Selasa, 20 Februari 2007

Babble and (Minor) Temptation

Fascinating reading, this: How Toyota Conquered the Car World. Fascinating on a number of levels, e.g., business (marketing, management, manufacturing, and process), gear-head (history and product), and Toyota’s impact on the US auto industry. You’ll enjoy this article even if you’re familiar to the point of overload with Toyota and its concepts, such as kaizen. Good stuff, indeed.

Curious note: Word accepts “kaizen” without flagging the word as misspelled {try it!}. Toyota has even made a believer out of Bill Gates!

We ALL do it… And there’s (ahem) truth in this WaPo article:

Feldman's experiments show that stern-faced judicial proceedings about perjury are as remote from the realities of human behavior as President Bush is from the Nobel Peace Prize. For one thing, lying plays a more complex role in human relationships than the black-and-white legal view recognizes. It is also so commonplace in everyday life that putting people on trial for lying is somewhat like putting them on trial for breathing.

Experiments have found that ordinary people tell about two lies every 10 minutes, with some people getting in as many as a dozen falsehoods in that period. More interestingly -- and Libby might see this as the silver lining if he is found guilty -- Feldman also found that liars tend to be more popular than honest people. (Ever notice how popular politicians somehow change their minds on controversial issues such as the war in Iraq at the exact moment that public opinion on those issues changes?)

[…]

Now most of the lies that Feldman is talking about do not involve national security and stakes as high as war. They are mostly designed to please others -- "It doesn't look like a toupee at all," "The muffins were great," "What an adorable baby!" -- and as harmless bouts of self-promotion, as in, "Yeah, I used play lead guitar for the Police," and, "Nelson Mandela was telling me the other day . . . ."

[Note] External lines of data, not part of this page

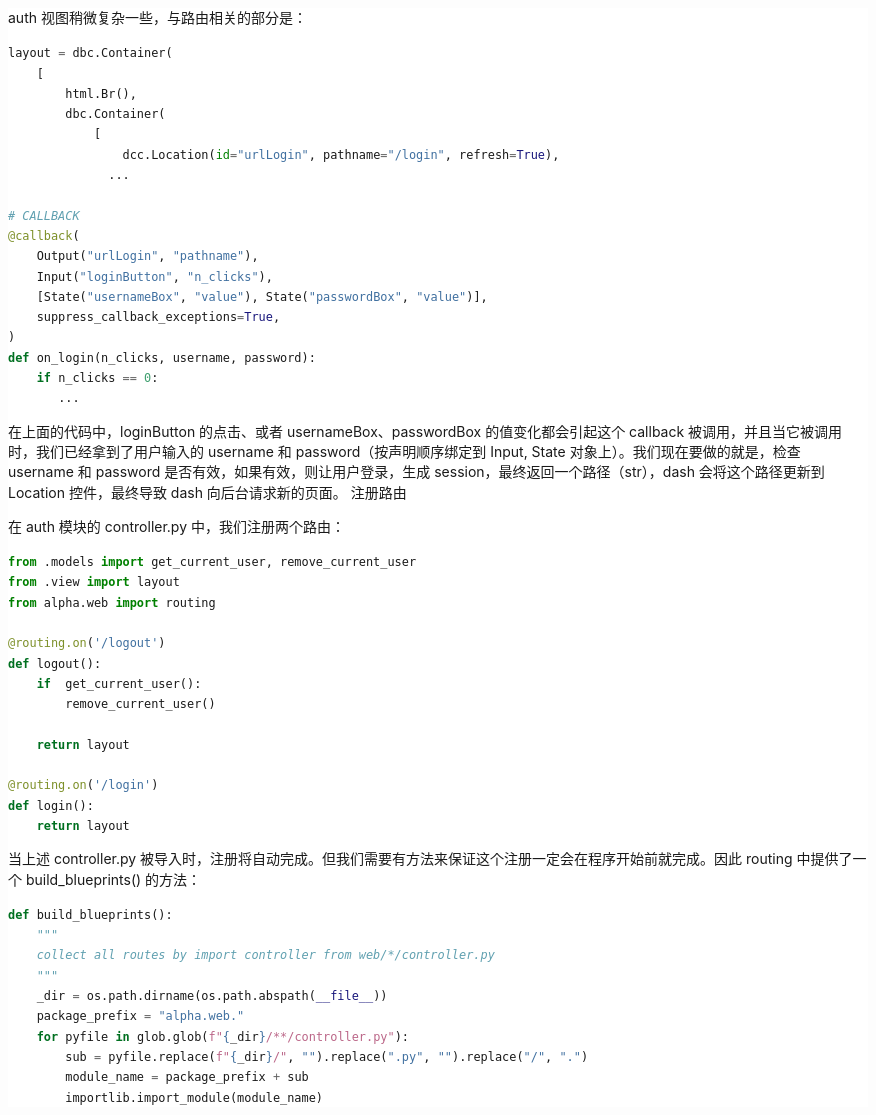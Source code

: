 auth 视图稍微复杂一些，与路由相关的部分是：

```python
layout = dbc.Container(
    [
        html.Br(),
        dbc.Container(
            [
                dcc.Location(id="urlLogin", pathname="/login", refresh=True),
              ...
              
# CALLBACK
@callback(
    Output("urlLogin", "pathname"),
    Input("loginButton", "n_clicks"),
    [State("usernameBox", "value"), State("passwordBox", "value")],
    suppress_callback_exceptions=True,
)
def on_login(n_clicks, username, password):
    if n_clicks == 0:
       ...
```

在上面的代码中，loginButton 的点击、或者 usernameBox、passwordBox 的值变化都会引起这个 callback 被调用，并且当它被调用时，我们已经拿到了用户输入的 username 和 password（按声明顺序绑定到 Input, State 对象上）。我们现在要做的就是，检查 username 和 password 是否有效，如果有效，则让用户登录，生成 session，最终返回一个路径（str），dash 会将这个路径更新到 Location 控件，最终导致 dash 向后台请求新的页面。
注册路由

在 auth 模块的 controller.py 中，我们注册两个路由：

```python
from .models import get_current_user, remove_current_user
from .view import layout
from alpha.web import routing

@routing.on('/logout')
def logout():
    if  get_current_user():
        remove_current_user()

    return layout

@routing.on('/login')
def login():
    return layout
```

当上述 controller.py 被导入时，注册将自动完成。但我们需要有方法来保证这个注册一定会在程序开始前就完成。因此 routing 中提供了一个 build_blueprints() 的方法：

```python
def build_blueprints():
    """
    collect all routes by import controller from web/*/controller.py
    """
    _dir = os.path.dirname(os.path.abspath(__file__))
    package_prefix = "alpha.web."
    for pyfile in glob.glob(f"{_dir}/**/controller.py"):
        sub = pyfile.replace(f"{_dir}/", "").replace(".py", "").replace("/", ".")
        module_name = package_prefix + sub
        importlib.import_module(module_name)
```
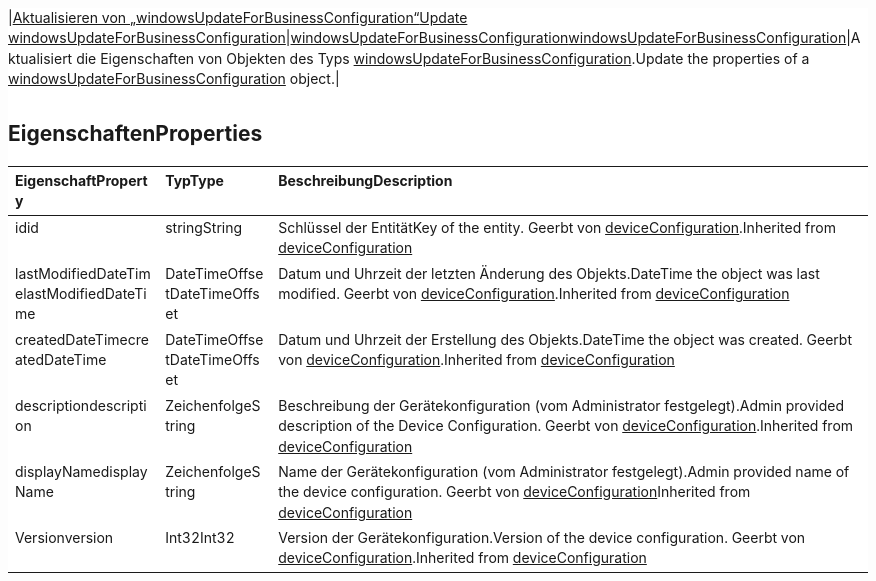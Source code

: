 |[<span data-ttu-id="0237f-123">Aktualisieren von „windowsUpdateForBusinessConfiguration“</span><span class="sxs-lookup"><span data-stu-id="0237f-123">Update windowsUpdateForBusinessConfiguration</span></span>](../api/intune-deviceconfig-windowsupdateforbusinessconfiguration-update.md)|[<span data-ttu-id="0237f-124">windowsUpdateForBusinessConfiguration</span><span class="sxs-lookup"><span data-stu-id="0237f-124">windowsUpdateForBusinessConfiguration</span></span>](../resources/intune-deviceconfig-windowsupdateforbusinessconfiguration.md)|<span data-ttu-id="0237f-125">Aktualisiert die Eigenschaften von Objekten des Typs [windowsUpdateForBusinessConfiguration](../resources/intune-deviceconfig-windowsupdateforbusinessconfiguration.md).</span><span class="sxs-lookup"><span data-stu-id="0237f-125">Update the properties of a [windowsUpdateForBusinessConfiguration](../resources/intune-deviceconfig-windowsupdateforbusinessconfiguration.md) object.</span></span>|

## <a name="properties"></a><span data-ttu-id="0237f-126">Eigenschaften</span><span class="sxs-lookup"><span data-stu-id="0237f-126">Properties</span></span>
|<span data-ttu-id="0237f-127">Eigenschaft</span><span class="sxs-lookup"><span data-stu-id="0237f-127">Property</span></span>|<span data-ttu-id="0237f-128">Typ</span><span class="sxs-lookup"><span data-stu-id="0237f-128">Type</span></span>|<span data-ttu-id="0237f-129">Beschreibung</span><span class="sxs-lookup"><span data-stu-id="0237f-129">Description</span></span>|
|:---|:---|:---|
|<span data-ttu-id="0237f-130">id</span><span class="sxs-lookup"><span data-stu-id="0237f-130">id</span></span>|<span data-ttu-id="0237f-131">string</span><span class="sxs-lookup"><span data-stu-id="0237f-131">String</span></span>|<span data-ttu-id="0237f-132">Schlüssel der Entität</span><span class="sxs-lookup"><span data-stu-id="0237f-132">Key of the entity.</span></span> <span data-ttu-id="0237f-133">Geerbt von [deviceConfiguration](../resources/intune-deviceconfig-deviceconfiguration.md).</span><span class="sxs-lookup"><span data-stu-id="0237f-133">Inherited from [deviceConfiguration](../resources/intune-deviceconfig-deviceconfiguration.md)</span></span>|
|<span data-ttu-id="0237f-134">lastModifiedDateTime</span><span class="sxs-lookup"><span data-stu-id="0237f-134">lastModifiedDateTime</span></span>|<span data-ttu-id="0237f-135">DateTimeOffset</span><span class="sxs-lookup"><span data-stu-id="0237f-135">DateTimeOffset</span></span>|<span data-ttu-id="0237f-136">Datum und Uhrzeit der letzten Änderung des Objekts.</span><span class="sxs-lookup"><span data-stu-id="0237f-136">DateTime the object was last modified.</span></span> <span data-ttu-id="0237f-137">Geerbt von [deviceConfiguration](../resources/intune-deviceconfig-deviceconfiguration.md).</span><span class="sxs-lookup"><span data-stu-id="0237f-137">Inherited from [deviceConfiguration](../resources/intune-deviceconfig-deviceconfiguration.md)</span></span>|
|<span data-ttu-id="0237f-138">createdDateTime</span><span class="sxs-lookup"><span data-stu-id="0237f-138">createdDateTime</span></span>|<span data-ttu-id="0237f-139">DateTimeOffset</span><span class="sxs-lookup"><span data-stu-id="0237f-139">DateTimeOffset</span></span>|<span data-ttu-id="0237f-140">Datum und Uhrzeit der Erstellung des Objekts.</span><span class="sxs-lookup"><span data-stu-id="0237f-140">DateTime the object was created.</span></span> <span data-ttu-id="0237f-141">Geerbt von [deviceConfiguration](../resources/intune-deviceconfig-deviceconfiguration.md).</span><span class="sxs-lookup"><span data-stu-id="0237f-141">Inherited from [deviceConfiguration](../resources/intune-deviceconfig-deviceconfiguration.md)</span></span>|
|<span data-ttu-id="0237f-142">description</span><span class="sxs-lookup"><span data-stu-id="0237f-142">description</span></span>|<span data-ttu-id="0237f-143">Zeichenfolge</span><span class="sxs-lookup"><span data-stu-id="0237f-143">String</span></span>|<span data-ttu-id="0237f-144">Beschreibung der Gerätekonfiguration (vom Administrator festgelegt).</span><span class="sxs-lookup"><span data-stu-id="0237f-144">Admin provided description of the Device Configuration.</span></span> <span data-ttu-id="0237f-145">Geerbt von [deviceConfiguration](../resources/intune-deviceconfig-deviceconfiguration.md).</span><span class="sxs-lookup"><span data-stu-id="0237f-145">Inherited from [deviceConfiguration](../resources/intune-deviceconfig-deviceconfiguration.md)</span></span>|
|<span data-ttu-id="0237f-146">displayName</span><span class="sxs-lookup"><span data-stu-id="0237f-146">displayName</span></span>|<span data-ttu-id="0237f-147">Zeichenfolge</span><span class="sxs-lookup"><span data-stu-id="0237f-147">String</span></span>|<span data-ttu-id="0237f-148">Name der Gerätekonfiguration (vom Administrator festgelegt).</span><span class="sxs-lookup"><span data-stu-id="0237f-148">Admin provided name of the device configuration.</span></span> <span data-ttu-id="0237f-149">Geerbt von [deviceConfiguration](../resources/intune-deviceconfig-deviceconfiguration.md)</span><span class="sxs-lookup"><span data-stu-id="0237f-149">Inherited from [deviceConfiguration](../resources/intune-deviceconfig-deviceconfiguration.md)</span></span>|
|<span data-ttu-id="0237f-150">Version</span><span class="sxs-lookup"><span data-stu-id="0237f-150">version</span></span>|<span data-ttu-id="0237f-151">Int32</span><span class="sxs-lookup"><span data-stu-id="0237f-151">Int32</span></span>|<span data-ttu-id="0237f-152">Version der Gerätekonfiguration.</span><span class="sxs-lookup"><span data-stu-id="0237f-152">Version of the device configuration.</span></span> <span data-ttu-id="0237f-153">Geerbt von [deviceConfiguration](../resources/intune-deviceconfig-deviceconfiguration.md).</span><span class="sxs-lookup"><span data-stu-id="0237f-153">Inherited from [deviceConfiguration](../resources/intune-deviceconfig-deviceconfiguration.md)</span></span>|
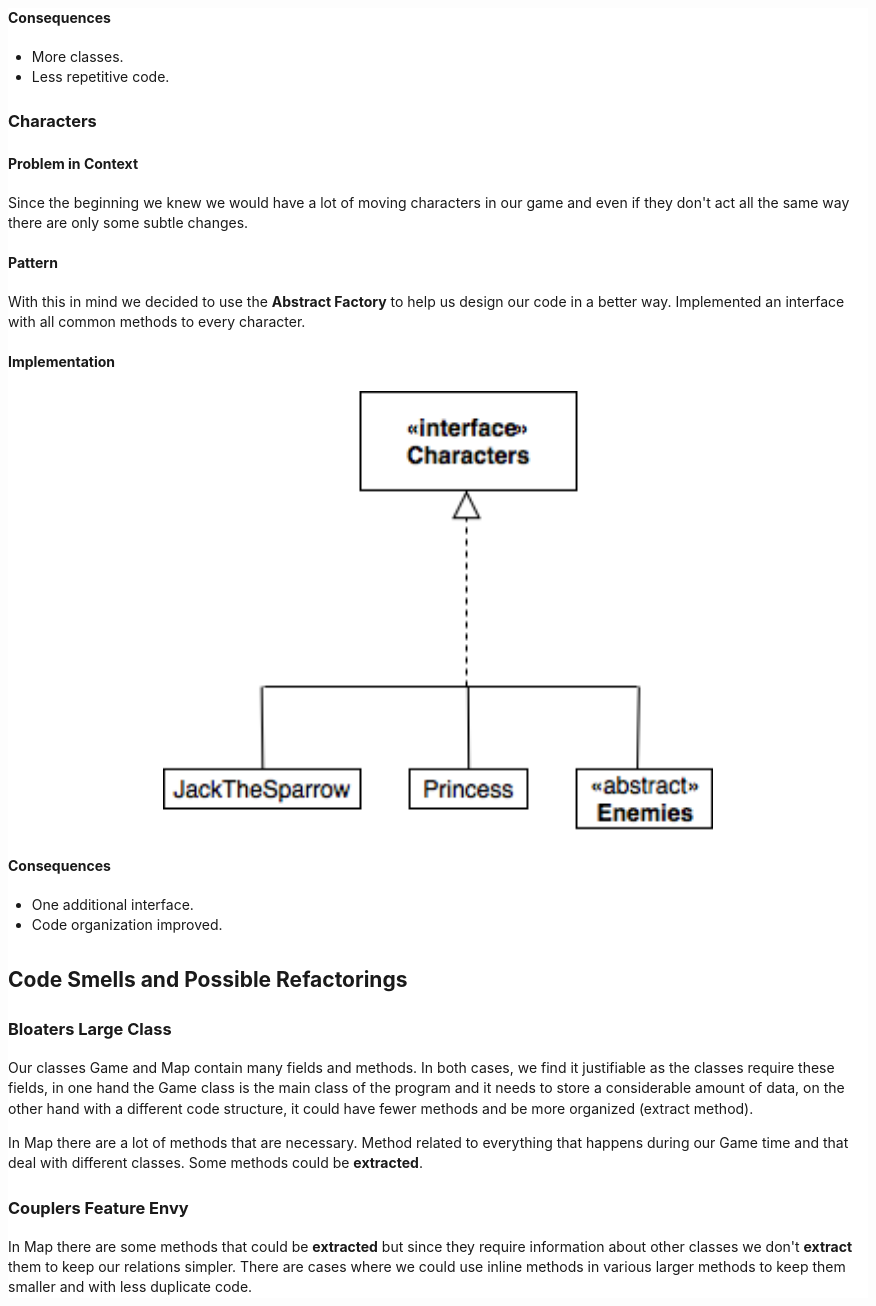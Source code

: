 #### Consequences
* More classes.
* Less repetitive code.

### Characters

#### Problem in Context
Since the beginning we knew we would have a lot of moving characters in our game and even if they don't act all the same way there are only some subtle changes.
#### Pattern
With this in mind we decided to use the **Abstract Factory** to help us design our code in a better way. Implemented an interface with all common methods to every character.
#### Implementation
<p align="center">
    <img width=550 src="UML/AbstractFactoryCharacters.png">
</p>

#### Consequences
* One additional interface.
* Code organization improved.


## Code Smells and Possible Refactorings
### Bloaters Large Class

Our classes Game and Map contain many fields and methods.
In both cases, we find it justifiable as the classes require these fields,
in one hand the Game class is the main class of the program and it needs to store a considerable amount of data,
on the other hand with a different code structure, it could have fewer methods and be more organized (extract method).

In Map there are a lot of methods that are necessary. Method related to everything that happens during our Game time and that deal with different classes.
Some methods could be **extracted**. 

### Couplers Feature Envy
In Map there are some methods that could be **extracted** but since they require information about other classes
we don't **extract** them to keep our relations simpler. There are cases where we could use inline methods in various larger methods to keep them smaller and with less duplicate code.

“The check’s in the mail…” “She didn’t mean a thing to me!” “No, it doesn’t make you look fat.” And so on. Lying as a fact of life, in other words. I’ve told my share, but none lately (that I can think of. Right now. At this moment.). It’s an interesting sort of dichotomy: as I’ve grown older I’ve both softened my bluntness as a function of respecting other people’s feelings, and yet feel empowered to be truthful, even if and when it hurts. I suppose it’s my own personal brand of “situational ethics.” And in that sense I’m just the same as everyone else, nu?

Psycho-babble in the NYT:

Flaming has a technical name, the “online disinhibition effect,” which psychologists apply to the many ways people behave with less restraint in cyberspace.

In a 2004 article in the journal CyberPsychology & Behavior, John Suler, a psychologist at Rider University in Lawrenceville, N.J., suggested that several psychological factors lead to online disinhibition: the anonymity of a Web pseudonym; invisibility to others; the time lag between sending an e-mail message and getting feedback; the exaggerated sense of self from being alone; and the lack of any online authority figure. Dr. Suler notes that disinhibition can be either benign — when a shy person feels free to open up online — or toxic, as in flaming.

The emerging field of social neuroscience, the study of what goes on in the brains and bodies of two interacting people, offers clues into the neural mechanics behind flaming.

Neural mechanics, my @ $ $. How about simple stupidity? Or the fact that some people are just idjits, on-line or off? Not to belabor the point, but I’ve found that people generally act the way they’re pre-disposed to act. Nice folks will be nice and a-holes will be…well…A-holes. Just sayin’.

So…I get these love-notes from Amazon about once a week (Buy! Buy now! Based on your past purchases, we know you’ll like this! Free shipping!). Today this comes in the mail. And I’m sorely tempted. A digital SLR has been on my wish-list for quite some time now and I’ve been doing the usual “analysis,” to wit: “is it really better than what I’m using now?” “what does an SLR do that my G5 doesn’t?” and, of course… “is it worth the money?” That last question always stops me dead in my tracks, especially considering that I’d spend about $1,350.00 after adding a lens and a usable storage card (read that: at least 1GB), at the very least. Still and even…I’m SO tempted!!

Today’s Pic: The other-worldly landscape of Porcelain Basin in Yellowstone. As you can tell from the (grainy, first-generation digital) pic, I was virtually alone the day I went. I don’t believe I encountered another soul during my meanderings down the elevated walkway and across the basin. Why? Because it was about 40 degrees that day. So…I could dawdle all I wanted without fear of blocking the path for others. Brilliant colors, brilliant day.

May, 2000.

And now it’s off to the laundromat. Arrrrgh!